Personal information
- Full name: Natsumi Fujita
- Nickname: Natsu
- Born: August 5, 1991 (age 34) Tagajo, Miyagi, Japan
- Height: 1.66 m (5 ft 5 in)
- Weight: 50 kg (110 lb)
- Spike: 270 cm (106 in)
- Block: 261 cm (103 in)

Volleyball information
- Position: Setter
- Current club: Toyota Auto Body Queenseis
- Number: 4

National team
|  | Japan 2013- |

= Natsumi Fujita =

Japanese volleyball player (born 1991)

Natsumi Fujita (藤田 夏未 Fujita Natsumi, born August 5, 1991) is a Japanese volleyball player who plays for Toyota Auto Body Queenseis. She also plays for the All-Japan women's volleyball team.

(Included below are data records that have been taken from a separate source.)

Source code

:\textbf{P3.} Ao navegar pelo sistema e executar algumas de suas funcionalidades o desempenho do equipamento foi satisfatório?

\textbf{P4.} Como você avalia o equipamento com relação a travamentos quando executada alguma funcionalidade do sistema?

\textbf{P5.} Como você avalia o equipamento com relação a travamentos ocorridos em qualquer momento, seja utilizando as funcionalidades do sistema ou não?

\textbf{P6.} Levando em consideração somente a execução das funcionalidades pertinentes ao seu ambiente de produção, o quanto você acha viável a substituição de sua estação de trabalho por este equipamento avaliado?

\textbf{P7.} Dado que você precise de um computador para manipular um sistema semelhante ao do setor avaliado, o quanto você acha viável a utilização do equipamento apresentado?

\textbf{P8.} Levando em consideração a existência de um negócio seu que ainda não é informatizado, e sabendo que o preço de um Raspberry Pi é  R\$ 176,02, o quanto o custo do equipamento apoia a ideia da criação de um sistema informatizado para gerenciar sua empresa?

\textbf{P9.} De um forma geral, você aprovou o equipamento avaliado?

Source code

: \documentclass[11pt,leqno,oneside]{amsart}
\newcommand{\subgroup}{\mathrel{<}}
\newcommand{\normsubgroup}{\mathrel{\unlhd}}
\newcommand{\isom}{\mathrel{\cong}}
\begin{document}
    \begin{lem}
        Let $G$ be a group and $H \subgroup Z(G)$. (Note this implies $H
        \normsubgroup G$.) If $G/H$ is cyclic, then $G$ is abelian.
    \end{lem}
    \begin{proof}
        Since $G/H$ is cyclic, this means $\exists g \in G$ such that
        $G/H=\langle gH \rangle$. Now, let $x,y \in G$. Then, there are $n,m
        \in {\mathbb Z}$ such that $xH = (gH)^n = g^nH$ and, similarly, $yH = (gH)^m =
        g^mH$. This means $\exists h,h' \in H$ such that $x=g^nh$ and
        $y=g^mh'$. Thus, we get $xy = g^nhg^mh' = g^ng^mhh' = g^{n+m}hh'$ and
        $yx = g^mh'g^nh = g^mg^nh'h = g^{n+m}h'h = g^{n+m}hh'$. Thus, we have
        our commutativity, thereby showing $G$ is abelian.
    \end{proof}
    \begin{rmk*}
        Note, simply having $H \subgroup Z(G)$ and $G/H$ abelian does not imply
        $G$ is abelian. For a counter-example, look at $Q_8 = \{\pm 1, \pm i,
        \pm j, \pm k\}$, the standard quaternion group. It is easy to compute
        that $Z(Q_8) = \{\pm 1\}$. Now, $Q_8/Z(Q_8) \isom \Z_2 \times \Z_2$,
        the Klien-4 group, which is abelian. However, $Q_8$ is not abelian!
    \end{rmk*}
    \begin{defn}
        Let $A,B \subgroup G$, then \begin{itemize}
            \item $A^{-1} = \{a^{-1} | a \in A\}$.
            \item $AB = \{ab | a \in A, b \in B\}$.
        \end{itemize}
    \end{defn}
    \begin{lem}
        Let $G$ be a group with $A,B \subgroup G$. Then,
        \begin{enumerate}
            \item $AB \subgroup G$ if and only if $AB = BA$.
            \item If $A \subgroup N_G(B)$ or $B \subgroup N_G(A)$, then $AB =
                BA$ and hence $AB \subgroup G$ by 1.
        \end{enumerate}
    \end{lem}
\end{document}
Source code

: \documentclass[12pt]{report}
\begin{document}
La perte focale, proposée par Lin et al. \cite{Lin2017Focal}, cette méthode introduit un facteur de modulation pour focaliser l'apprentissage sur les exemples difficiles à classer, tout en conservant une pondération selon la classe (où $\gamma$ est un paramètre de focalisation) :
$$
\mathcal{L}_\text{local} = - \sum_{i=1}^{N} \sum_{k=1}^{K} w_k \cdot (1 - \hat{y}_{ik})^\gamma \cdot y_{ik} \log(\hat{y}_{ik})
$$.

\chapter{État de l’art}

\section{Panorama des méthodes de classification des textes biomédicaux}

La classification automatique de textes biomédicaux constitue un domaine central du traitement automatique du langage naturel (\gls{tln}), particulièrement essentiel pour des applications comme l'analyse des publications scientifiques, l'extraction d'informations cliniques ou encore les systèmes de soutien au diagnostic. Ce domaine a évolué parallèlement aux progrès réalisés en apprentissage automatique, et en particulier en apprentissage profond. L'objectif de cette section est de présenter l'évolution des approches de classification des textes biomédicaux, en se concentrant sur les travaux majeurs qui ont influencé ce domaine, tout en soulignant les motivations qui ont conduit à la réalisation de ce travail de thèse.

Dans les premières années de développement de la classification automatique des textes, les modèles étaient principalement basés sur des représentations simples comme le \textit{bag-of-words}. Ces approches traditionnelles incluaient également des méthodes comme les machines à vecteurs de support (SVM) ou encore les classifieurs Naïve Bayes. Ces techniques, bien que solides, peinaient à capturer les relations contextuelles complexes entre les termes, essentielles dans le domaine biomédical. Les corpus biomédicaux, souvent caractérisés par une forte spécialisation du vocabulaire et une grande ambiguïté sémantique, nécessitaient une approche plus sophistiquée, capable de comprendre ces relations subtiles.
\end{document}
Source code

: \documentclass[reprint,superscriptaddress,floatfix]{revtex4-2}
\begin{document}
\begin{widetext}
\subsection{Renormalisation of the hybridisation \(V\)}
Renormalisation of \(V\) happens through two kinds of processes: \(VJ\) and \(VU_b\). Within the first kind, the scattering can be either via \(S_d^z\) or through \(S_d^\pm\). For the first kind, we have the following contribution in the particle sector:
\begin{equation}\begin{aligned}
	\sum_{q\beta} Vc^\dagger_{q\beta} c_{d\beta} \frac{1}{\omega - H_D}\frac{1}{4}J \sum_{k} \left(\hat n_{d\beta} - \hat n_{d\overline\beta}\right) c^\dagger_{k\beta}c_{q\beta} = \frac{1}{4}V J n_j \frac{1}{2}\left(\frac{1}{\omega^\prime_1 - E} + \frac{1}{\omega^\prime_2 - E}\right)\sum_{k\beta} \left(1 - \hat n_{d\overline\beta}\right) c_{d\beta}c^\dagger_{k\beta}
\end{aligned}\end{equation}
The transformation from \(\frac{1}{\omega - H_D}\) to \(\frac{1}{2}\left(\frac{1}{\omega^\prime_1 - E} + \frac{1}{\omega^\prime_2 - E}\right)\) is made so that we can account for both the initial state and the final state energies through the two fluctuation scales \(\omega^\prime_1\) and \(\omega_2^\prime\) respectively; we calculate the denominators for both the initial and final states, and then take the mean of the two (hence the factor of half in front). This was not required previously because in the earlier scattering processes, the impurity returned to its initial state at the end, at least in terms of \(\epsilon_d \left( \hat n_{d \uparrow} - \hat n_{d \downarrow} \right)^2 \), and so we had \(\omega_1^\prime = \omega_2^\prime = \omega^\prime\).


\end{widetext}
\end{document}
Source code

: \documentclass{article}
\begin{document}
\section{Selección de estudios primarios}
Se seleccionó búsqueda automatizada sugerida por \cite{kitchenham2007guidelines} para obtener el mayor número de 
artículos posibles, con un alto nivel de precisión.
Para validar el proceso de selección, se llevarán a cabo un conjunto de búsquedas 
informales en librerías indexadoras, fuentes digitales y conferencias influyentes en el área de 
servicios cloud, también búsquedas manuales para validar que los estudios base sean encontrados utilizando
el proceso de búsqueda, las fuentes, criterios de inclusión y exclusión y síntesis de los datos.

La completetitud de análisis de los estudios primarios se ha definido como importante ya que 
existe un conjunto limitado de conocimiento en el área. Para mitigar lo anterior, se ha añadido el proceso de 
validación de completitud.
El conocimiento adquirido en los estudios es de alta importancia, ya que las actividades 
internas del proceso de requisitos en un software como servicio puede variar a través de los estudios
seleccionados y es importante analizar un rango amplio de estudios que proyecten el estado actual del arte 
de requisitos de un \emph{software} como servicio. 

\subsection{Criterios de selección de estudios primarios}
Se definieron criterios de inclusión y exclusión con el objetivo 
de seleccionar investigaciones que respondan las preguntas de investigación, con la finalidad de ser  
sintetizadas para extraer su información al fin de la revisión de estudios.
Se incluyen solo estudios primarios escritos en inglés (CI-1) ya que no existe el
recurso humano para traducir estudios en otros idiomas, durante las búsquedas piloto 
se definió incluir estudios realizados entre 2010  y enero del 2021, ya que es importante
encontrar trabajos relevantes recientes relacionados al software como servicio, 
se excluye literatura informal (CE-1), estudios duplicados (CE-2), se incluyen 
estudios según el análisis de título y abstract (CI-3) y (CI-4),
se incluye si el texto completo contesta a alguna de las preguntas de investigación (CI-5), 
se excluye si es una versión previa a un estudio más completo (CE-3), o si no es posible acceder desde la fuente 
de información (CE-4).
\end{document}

Fujita played for the All-Japan team for the first time at the Montreux Volley Masters in May 2013.

==Clubs==
- JPN Takasaki Junior High
- JPN Furukawa Gakuen Highschool
- JPN Toyota Auto Body Queenseis (2010-)

==Awards==

===Individual===
- 2014 63rd Kurowashiki All Japan Volleyball Tournament Best6

===Clubs===
- 2011 Empress's Cup - Runner-Up, with Toyota Auto Body.
- 2014 63rd Kurowashiki All Japan Volleyball Tournament Champion, with Toyota Auto body.